AIM OF THE TASK.
Find every line in the records below that contains "description", and copy it.

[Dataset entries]
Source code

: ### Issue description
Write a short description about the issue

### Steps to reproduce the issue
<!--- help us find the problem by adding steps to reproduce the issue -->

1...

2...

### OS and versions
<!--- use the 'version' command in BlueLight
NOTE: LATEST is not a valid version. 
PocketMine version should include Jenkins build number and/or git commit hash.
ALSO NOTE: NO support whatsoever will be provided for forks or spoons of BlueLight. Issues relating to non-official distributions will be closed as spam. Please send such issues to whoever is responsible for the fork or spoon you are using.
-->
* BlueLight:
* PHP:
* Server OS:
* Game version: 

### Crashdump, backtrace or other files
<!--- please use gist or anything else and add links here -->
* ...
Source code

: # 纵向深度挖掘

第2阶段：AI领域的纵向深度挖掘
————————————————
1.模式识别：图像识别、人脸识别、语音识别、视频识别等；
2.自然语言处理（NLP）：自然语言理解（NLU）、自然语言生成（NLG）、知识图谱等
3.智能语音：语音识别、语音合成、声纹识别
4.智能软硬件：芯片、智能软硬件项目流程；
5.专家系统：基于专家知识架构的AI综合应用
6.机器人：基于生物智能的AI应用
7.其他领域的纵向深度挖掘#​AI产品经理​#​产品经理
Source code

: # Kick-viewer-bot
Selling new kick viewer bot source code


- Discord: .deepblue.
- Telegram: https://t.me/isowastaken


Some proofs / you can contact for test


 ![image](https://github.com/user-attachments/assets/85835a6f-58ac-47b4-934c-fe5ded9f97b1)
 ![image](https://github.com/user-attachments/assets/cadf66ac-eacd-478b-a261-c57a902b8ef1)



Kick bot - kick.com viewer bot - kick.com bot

SOLVED EXERCISE.
: ### Issue description
Write a short description about the issue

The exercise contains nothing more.